Here is the link of the dataset. I am trying to categorize my data. DR_AGE is working quite fine.
setwd("~/data1")
a2 <- read.csv("data1.csv")
dim(a2)
[1] 11503 7
names(a2)
[1] "CR_HOUR" "adt" "ln" "pav" "DR_AGE" "NUM_OCC" "VEH_YEAR"
## categorize DR_AGE
a2$DR_AGE[a2$DR_AGE < 25] <- "15-24"
a2$DR_AGE[a2$DR_AGE>24 & a2$DR_AGE < 35] <- "25-34"
a2$DR_AGE[a2$DR_AGE >34 & a2$DR_AGE < 45] <- "35-44"
a2$DR_AGE[a2$DR_AGE >44 & a2$DR_AGE < 55] <- "45-54"
a2$DR_AGE[a2$DR_AGE >54 & a2$DR_AGE < 65] <- "55-64"
a2$DR_AGE[a2$DR_AGE >64 & a2$DR_AGE < 75] <- "65-74"
a2$DR_AGE[a2$DR_AGE >74 ] <- "75 plus"
a2$DR_AGE <- factor(a2$DR_AGE)
table(a2[, "DR_AGE"]) ## All categories are generated.
15-24 25-34 35-44 45-54 55-64 65-74 75 plus
2298 2118 1638 1526 1036 511 350
But there's something wrong when I am trying to categorize CR_HOUR or VEH_YEAR.
## categorize CR_HOUR
a2$CR_HOUR[a2$CR_HOUR < 7] <- "00-06"
a2$CR_HOUR[a2$CR_HOUR>6 & a2$CR_HOUR < 13] <- "07-12"
a2$CR_HOUR[a2$CR_HOUR >12 & a2$CR_HOUR < 19] <- "13-18"
a2$CR_HOUR[a2$CR_HOUR >18 ] <- "19-24"
a2$CR_HOUR <- factor(a2$CR_HOUR)
table(a2[, "CR_HOUR"]) ### "07-12" is not generated. ????
00-06 10 11 12 13-18 19-24
1234 303 338 378 4152 5096
## categorize VEH_YEAR
a2$VEH_YEAR[a2$VEH_YEAR >1930 & a2$VEH_YEAR <1991] <- "1990 and Before"
a2$VEH_YEAR[a2$VEH_YEAR>1990 & a2$VEH_YEAR < 2001] <- "1991-2000"
a2$VEH_YEAR[a2$VEH_YEAR>2000 & a2$VEH_YEAR < 2011] <- "2001-2010"
a2$VEH_YEAR[a2$VEH_YEAR >2010] <- "2011 and After"
a2$VEH_YEAR<- factor(a2$VEH_YEAR)
table(a2[, "VEH_YEAR"]) ### "!990 and Before" is not generated. ????
1991-2000 2001-2010 2011 and After
4842 4763 57
I am struggling to fix the problem.
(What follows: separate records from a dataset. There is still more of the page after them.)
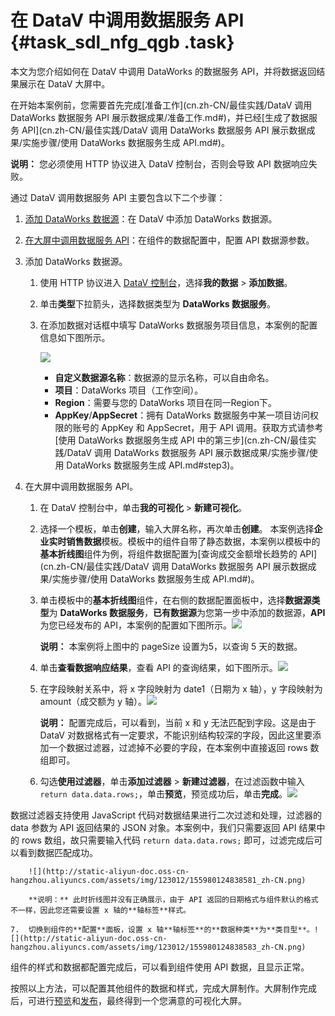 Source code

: # 在 DataV 中调用数据服务 API {#task_sdl_nfg_qgb .task}

本文为您介绍如何在 DataV 中调用 DataWorks 的数据服务 API，并将数据返回结果展示在 DataV 大屏中。

在开始本案例前，您需要首先完成[准备工作](cn.zh-CN/最佳实践/DataV 调用 DataWorks 数据服务 API 展示数据成果/准备工作.md#)，并已经[生成了数据服务 API](cn.zh-CN/最佳实践/DataV 调用 DataWorks 数据服务 API 展示数据成果/实施步骤/使用 DataWorks 数据服务生成 API.md#)。

**说明：** 您必须使用 HTTP 协议进入 DataV 控制台，否则会导致 API 数据响应失败。

通过 DataV 调用数据服务 API 主要包含以下二个步骤：

1.  [添加 DataWorks 数据源](#)：在 DataV 中添加 DataWorks 数据源。
2.  [在大屏中调用数据服务 API](#)：在组件的数据配置中，配置 API 数据源参数。

1.  添加 DataWorks 数据源。 
    1.  使用 HTTP 协议进入 [DataV 控制台](http://datav.aliyun.com/)，选择**我的数据** \> **添加数据**。
    2.  单击**类型**下拉箭头，选择数据类型为 **DataWorks 数据服务**。
    3.  在添加数据对话框中填写 DataWorks 数据服务项目信息，本案例的配置信息如下图所示。 

        ![](http://static-aliyun-doc.oss-cn-hangzhou.aliyuncs.com/assets/img/123012/155980124838528_zh-CN.png)

        -   **自定义数据源名称**：数据源的显示名称，可以自由命名。
        -   **项目**：DataWorks 项目（工作空间）。
        -   **Region**：需要与您的 DataWorks 项目在同一Region下。
        -   **AppKey**/**AppSecret**：拥有 DataWorks 数据服务中某一项目访问权限的账号的 AppKey 和 AppSecret，用于 API 调用。获取方式请参考[使用 DataWorks 数据服务生成 API 中的第三步](cn.zh-CN/最佳实践/DataV 调用 DataWorks 数据服务 API 展示数据成果/实施步骤/使用 DataWorks 数据服务生成 API.md#step3)。
2.  在大屏中调用数据服务 API。 
    1.  在 DataV 控制台中，单击**我的可视化** \> **新建可视化**。
    2.  选择一个模板，单击**创建**，输入大屏名称，再次单击**创建**。 本案例选择**企业实时销售数据**模板。模板中的组件自带了静态数据，本案例以模板中的**基本折线图**组件为例，将组件数据配置为[查询成交金额增长趋势的 API](cn.zh-CN/最佳实践/DataV 调用 DataWorks 数据服务 API 展示数据成果/实施步骤/使用 DataWorks 数据服务生成 API.md#)。
    3.  单击模板中的**基本折线图**组件，在右侧的数据配置面板中，选择**数据源类型**为 **DataWorks 数据服务**，**已有数据源**为您第一步中添加的数据源，**API** 为您已经发布的 API，本案例的配置如下图所示。![](http://static-aliyun-doc.oss-cn-hangzhou.aliyuncs.com/assets/img/123012/155980124838573_zh-CN.png)

 

        **说明：** 本案例将上图中的 pageSize 设置为5，以查询 5 天的数据。

    4.  单击**查看数据响应结果**，查看 API 的查询结果，如下图所示。![](http://static-aliyun-doc.oss-cn-hangzhou.aliyuncs.com/assets/img/123012/155980124838576_zh-CN.png)


    5.  在字段映射关系中，将 x 字段映射为 date1（日期为 x 轴），y 字段映射为 amount（成交额为 y 轴）。![](http://static-aliyun-doc.oss-cn-hangzhou.aliyuncs.com/assets/img/123012/155980124838577_zh-CN.png)

 

        **说明：** 配置完成后，可以看到，当前 x 和 y 无法匹配到字段。这是由于 DataV 对数据格式有一定要求，不能识别结构较深的字段，因此这里要添加一个数据过滤器，过滤掉不必要的字段，在本案例中直接返回 rows 数组即可。

    6.  勾选**使用过滤器**，单击**添加过滤器** \> **新建过滤器**，在过滤函数中输入 `return data.data.rows;`，单击**预览**，预览成功后，单击**完成**。![](http://static-aliyun-doc.oss-cn-hangzhou.aliyuncs.com/assets/img/123012/155980124838578_zh-CN.png)

 数据过滤器支持使用 JavaScript 代码对数据结果进行二次过滤和处理，过滤器的 data 参数为 API 返回结果的 JSON 对象。本案例中，我们只需要返回 API 结果中的 rows 数组，故只需要输入代码 `return data.data.rows;` 即可，过滤完成后可以看到数据匹配成功。

        ![](http://static-aliyun-doc.oss-cn-hangzhou.aliyuncs.com/assets/img/123012/155980124838581_zh-CN.png)

        **说明：** 此时折线图并没有正确展示，由于 API 返回的日期格式与组件默认的格式不一样，因此您还需要设置 x 轴的**轴标签**样式。

    7.  切换到组件的**配置**面板，设置 x 轴**轴标签**的**数据种类**为**类目型**。![](http://static-aliyun-doc.oss-cn-hangzhou.aliyuncs.com/assets/img/123012/155980124838583_zh-CN.png)

 组件的样式和数据都配置完成后，可以看到组件使用 API 数据，且显示正常。

按照以上方法，可以配置其他组件的数据和样式，完成大屏制作。大屏制作完成后，可进行[预览](../../../../cn.zh-CN//预览可视化应用.md#)和[发布](../../../../cn.zh-CN/用户指南/管理可视化应用/发布可视化应用.md#)，最终得到一个您满意的可视化大屏。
Any help is appreciated.
The problem is that when you do
a2$CR_HOUR[a2$CR_HOUR < 7] <- "00-06"
you are assigning a character value to a numeric column. This causes the data type of CR_HOUR
to change to character and messes with down steam comparisons. This is not an effective way to recode data. It would be better to create a new character vector for the categorical names and then add it to the data.frame or replace the current column when all the substitutions have been done.
If you have ranges like this, the cut() command can be very useful. For example
agebr<-c(14,24,34,44,54,64,74,Inf)
a2$DR_AGE <-cut(a2$DR_AGE, breaks=agebr,
labels=paste(head(agebr,-1)+1, tail(agebr,-1), sep="-"))
table(a2$DR_AGE)
hourbr<-c(0,6,12,18,24)
a2$CR_HOUR <- cut(a2$CR_HOUR, breaks=hourbr,
labels=paste(sprintf("%02d", ifelse(head(hourbr,-1)>0,head(hourbr,-1)+1,0)),
sprintf("%02d",tail(hourbr,-1)), sep="-"), include.lowest=T)
table(a2$CR_HOUR)
a2$VEH_YEAR <- cut(a2$VEH_YEAR, breaks=c(0,1990,2000,2010,Inf),
labels=c("1990 and Before","1991-2000","2001-2010","2011 and After"))
table(a2$VEH_YEAR)
It's a bit messy because I tried to make the same labels, but the function itself is very easy to use.